Once a packet has been sent onto the network, your code should pass the descriptor back to the
free packet descriptor store.
The NetworkDevice will also pass packets from the network to your code. This will entail you
having a PacketDescriptor ready and waiting and a thread blocked ready to handle the pseudointerrupt saying a packet has arrived. You will need to set-up a new empty packet descriptor to
await the next packet and block as soon as possible waiting for it. This means that any processing
of a recently arrived packet must be minimal, handing it over to another (buffered?) part of your
code for dispatch by a different thread.
Packets will need to be passed to the fake application layer when they are requested, and
eventually the packet descriptors will be returned to the free packet descriptor store by the fake
applications.
Because this code is supposed to live inside the OS, you are required to use bounded sized data
structures within the parts of your code that handle the passing of packet descriptors between the
applications and the network device – i.e. you cannot use malloc(). It’s possible that application
threads will block, either because they are awaiting incoming packets, because the buffers for
outgoing packets are full (as those data structures are supposed to be bounded), or because there
are no free packet descriptors available.
The thread that handles incoming packets must not block, except to await an incoming packet. So,
either: the thread that processes the received packets must also not block; or, if it does and the
buffer for received packets subsequently becomes full, the packet receiver thread must discard
packets rather than blocking on a full buffer.
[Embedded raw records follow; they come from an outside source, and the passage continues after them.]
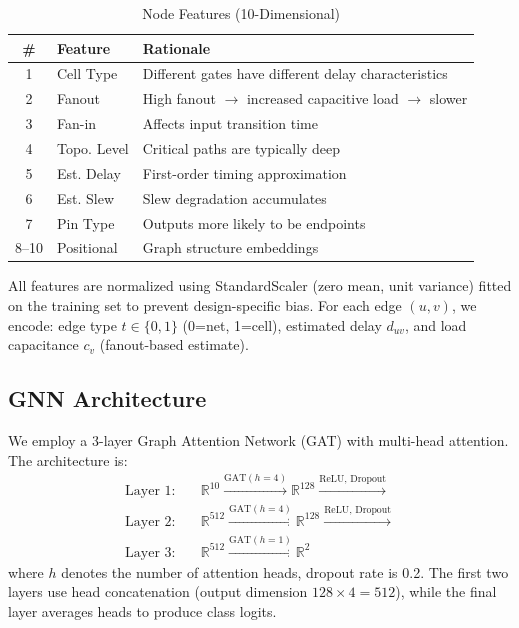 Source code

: \begin{table}[t]
\centering
\caption{Node Features (10-Dimensional)}
\label{tab:features}
\begin{tabular}{@{}clp{4.5cm}@{}}
\toprule
\textbf{\#} & \textbf{Feature} & \textbf{Rationale} \\
\midrule
1 & Cell Type & Different gates have different delay characteristics \\
2 & Fanout & High fanout $\rightarrow$ increased capacitive load $\rightarrow$ slower \\
3 & Fan-in & Affects input transition time \\
4 & Topo. Level & Critical paths are typically deep \\
5 & Est. Delay & First-order timing approximation \\
6 & Est. Slew & Slew degradation accumulates \\
7 & Pin Type & Outputs more likely to be endpoints \\
8--10 & Positional & Graph structure embeddings \\
\bottomrule
\end{tabular}
\end{table}

All features are normalized using StandardScaler (zero mean, unit variance) fitted on the training set to prevent design-specific bias. For each edge $(u,v)$, we encode: edge type $t \in \{0, 1\}$ (0=net, 1=cell), estimated delay $d_{uv}$, and load capacitance $c_v$ (fanout-based estimate).

\subsection{GNN Architecture}

We employ a 3-layer Graph Attention Network (GAT) with multi-head attention. The architecture is:
\begin{equation}
\begin{aligned}
\text{Layer 1:} \quad & \mathbb{R}^{10} \xrightarrow{\text{GAT}(h=4)} \mathbb{R}^{128} \xrightarrow{\text{ReLU, Dropout}} \\
\text{Layer 2:} \quad & \mathbb{R}^{512} \xrightarrow{\text{GAT}(h=4)} \mathbb{R}^{128} \xrightarrow{\text{ReLU, Dropout}} \\
\text{Layer 3:} \quad & \mathbb{R}^{512} \xrightarrow{\text{GAT}(h=1)} \mathbb{R}^{2}
\end{aligned}
\label{eq:architecture}
\end{equation}
where $h$ denotes the number of attention heads, dropout rate is 0.2. The first two layers use head concatenation (output dimension $128 \times 4 = 512$), while the final layer averages heads to produce class logits.

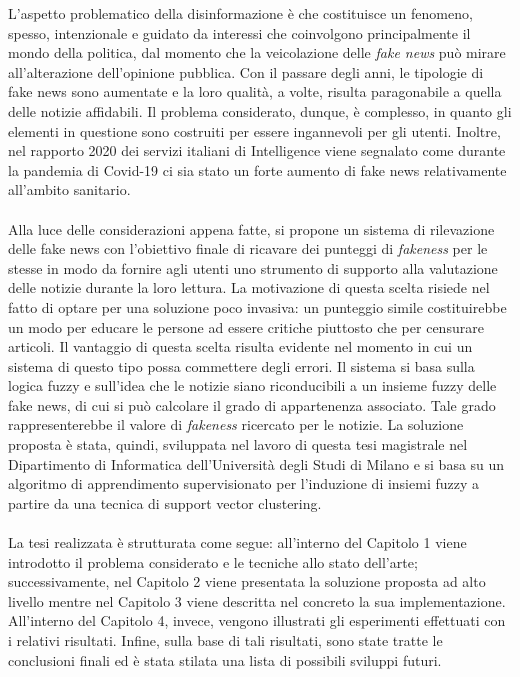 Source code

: \documentclass[12pt]{report}
\theoremstyle{definition}
\begin{document}
L'aspetto problematico della disinformazione è che costituisce un fenomeno, spesso, intenzionale e guidato da interessi che coinvolgono principalmente il mondo della politica, dal momento che la veicolazione delle \textit{fake news} può mirare all'alterazione dell'opinione pubblica. 
Con il passare degli anni, le tipologie di fake news sono aumentate e la loro qualità, a volte, risulta paragonabile a quella delle notizie affidabili. Il problema considerato, dunque, è complesso, in quanto gli elementi in questione sono costruiti per essere ingannevoli per gli utenti.
Inoltre, nel rapporto 2020 dei servizi italiani di Intelligence viene segnalato come durante la pandemia di Covid-19 ci sia stato un forte aumento di fake news relativamente all'ambito sanitario.
\\
\\
Alla luce delle considerazioni appena fatte, si propone un sistema di rilevazione delle fake news con l'obiettivo finale di ricavare dei punteggi di \textit{fakeness} per le stesse in modo da fornire agli utenti uno strumento di supporto alla valutazione delle notizie durante la loro lettura.
La motivazione di questa scelta risiede nel fatto di optare per una soluzione poco invasiva: un punteggio simile costituirebbe un modo per educare le persone ad essere critiche piuttosto che per censurare articoli. Il vantaggio di questa scelta risulta evidente nel momento in cui un sistema di questo tipo possa commettere degli errori.
Il sistema si basa sulla logica fuzzy e sull'idea che le notizie siano riconducibili a un insieme fuzzy delle fake news, di cui si può calcolare il grado di appartenenza associato. Tale grado rappresenterebbe il valore di \textit{fakeness} ricercato per le notizie.
La soluzione proposta è stata, quindi, sviluppata nel lavoro di questa tesi magistrale nel Dipartimento di Informatica dell'Università degli Studi di Milano e si basa su un algoritmo di apprendimento supervisionato per l'induzione di insiemi fuzzy a partire da una tecnica di support vector clustering.
\\
\\
La tesi realizzata è strutturata come segue:
all'interno del Capitolo 1 viene introdotto il problema considerato e le tecniche allo stato dell'arte; successivamente, nel Capitolo 2 viene presentata la soluzione proposta ad alto livello mentre nel Capitolo 3 viene descritta nel concreto la sua implementazione. All'interno del Capitolo 4, invece, vengono illustrati gli esperimenti effettuati con i relativi risultati. Infine, sulla base di tali risultati, sono state tratte le conclusioni finali ed è stata stilata una lista di possibili sviluppi futuri.
\end{document}
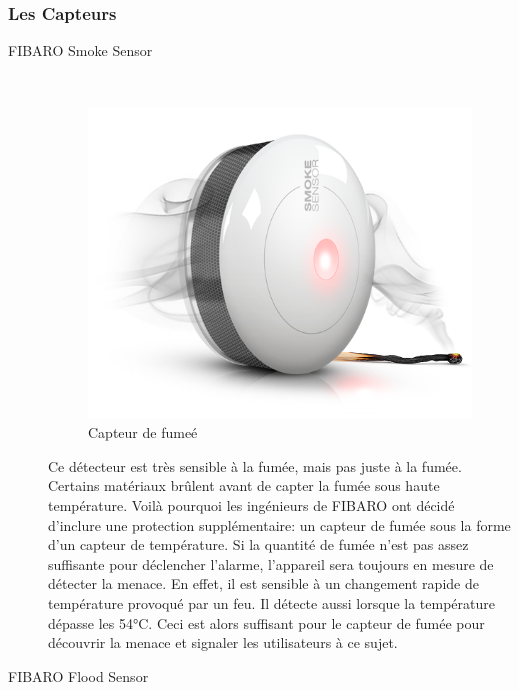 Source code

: \subsubsection{Les Capteurs}

\begin{description}
\item[FIBARO Smoke Sensor] \hfill \\

\begin{figure}[h!]
	\center
	\includegraphics[scale=0.4]{./Images/png/smoke.png}
	\caption{Capteur de fumeé}
\end{figure}

Ce détecteur est très sensible à la fumée, mais pas juste à la fumée. Certains matériaux brûlent avant de capter la fumée sous haute température.
Voilà pourquoi les ingénieurs de  FIBARO ont décidé d'inclure une protection supplémentaire: un capteur de fumée sous la forme d'un capteur de température.
 Si la quantité de fumée n'est pas assez suffisante pour déclencher l'alarme, l'appareil sera toujours en mesure de détecter la menace.
En effet, il est sensible à un changement rapide de température provoqué par un feu. Il détecte aussi lorsque la température dépasse les 54°C. Ceci est alors suffisant pour le capteur de fumée pour découvrir la menace et signaler les utilisateurs à ce sujet. 

\clearpage
\newpage
\item[FIBARO Flood Sensor] \hfill \\


\end{description}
In summary, you have applications that run at their own pace, and a network device that runs at a
very different pace and for which the send and receive requests must be serialized. Your network
driver must bridge between the two, despite the speed mismatch; in particular, it must always be
ready to receive a message from the network. You are to use Pthreads and bounded data
structures to provide this bridging function to implement the spec in networkdriver.h.
The starting files for this exercise are available from Canvas.
You should start the design of your solution now, sketching out what you are trying to achieve,
and the rough code needed to do it. Your sketch will most likely take the form of an interaction
or collaboration diagram1
. Your GTFs and I will be happy to review your design after you have
completed it.
3 Background information (taken from the .h files)
The test harness application threads are distinguished by their PID:
typedef unsigned int PID;
#define MAX_PID 10
/* A PID is used to distinguish between the different applications
* It is implemented as an unsigned int, but is guaranteed not to
* exceed MAX_PID. */
1 See https://en.wikipedia.org/wiki/Unified_Modeling_Language and links therein.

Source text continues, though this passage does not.